Available data ::
..........

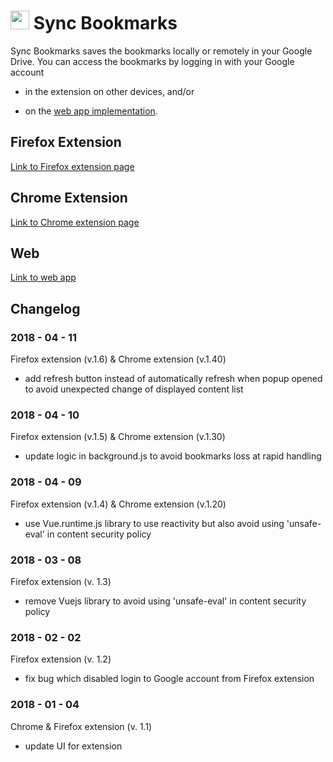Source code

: # <img src="./share/icons/icon.png" width="30px"> Sync Bookmarks

Sync Bookmarks saves the bookmarks locally or remotely in your Google Drive. You can access the bookmarks by logging in with your Google account

- in the extension on other devices, and/or

- on the [web app implementation](https://ricwtk.github.io/sync-bookmarks).

## Firefox Extension
[Link to Firefox extension page](https://addons.mozilla.org/en-GB/firefox/addon/sync-bookmarks/)

## Chrome Extension
[Link to Chrome extension page](https://chrome.google.com/webstore/detail/sync-bookmarks/nhmikhiiiehhokigianadabbcbdbanmp/)

## Web
[Link to web app](https://ricwtk.github.io/sync-bookmarks/web)

## Changelog

### 2018 - 04 - 11

Firefox extension (v.1.6) & Chrome extension (v.1.40)

- add refresh button instead of automatically refresh when popup opened to avoid unexpected change of displayed content list

### 2018 - 04 - 10

Firefox extension (v.1.5) & Chrome extension (v.1.30)

- update logic in background.js to avoid bookmarks loss at rapid handling

### 2018 - 04 - 09

Firefox extension (v.1.4) & Chrome extension (v.1.20)

- use Vue.runtime.js library to use reactivity but also avoid using 'unsafe-eval' in content security policy

### 2018 - 03 - 08

Firefox extension (v. 1.3)

- remove Vuejs library to avoid using 'unsafe-eval' in content security policy

### 2018 - 02 - 02

Firefox extension (v. 1.2)

- fix bug which disabled login to Google account from Firefox extension

### 2018 - 01 - 04

Chrome & Firefox extension (v. 1.1)

- update UI for extension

..........

Task description ::
Repeat exactly the lines above from the one with "## Firefox Extension" up to and including the one with "Firefox extension (v.1.6)". No other line belongs in the reply.

Problem solution ::
## Firefox Extension
[Link to Firefox extension page](https://addons.mozilla.org/en-GB/firefox/addon/sync-bookmarks/)

## Chrome Extension
[Link to Chrome extension page](https://chrome.google.com/webstore/detail/sync-bookmarks/nhmikhiiiehhokigianadabbcbdbanmp/)

## Web
[Link to web app](https://ricwtk.github.io/sync-bookmarks/web)

## Changelog

### 2018 - 04 - 11

Firefox extension (v.1.6) & Chrome extension (v.1.40)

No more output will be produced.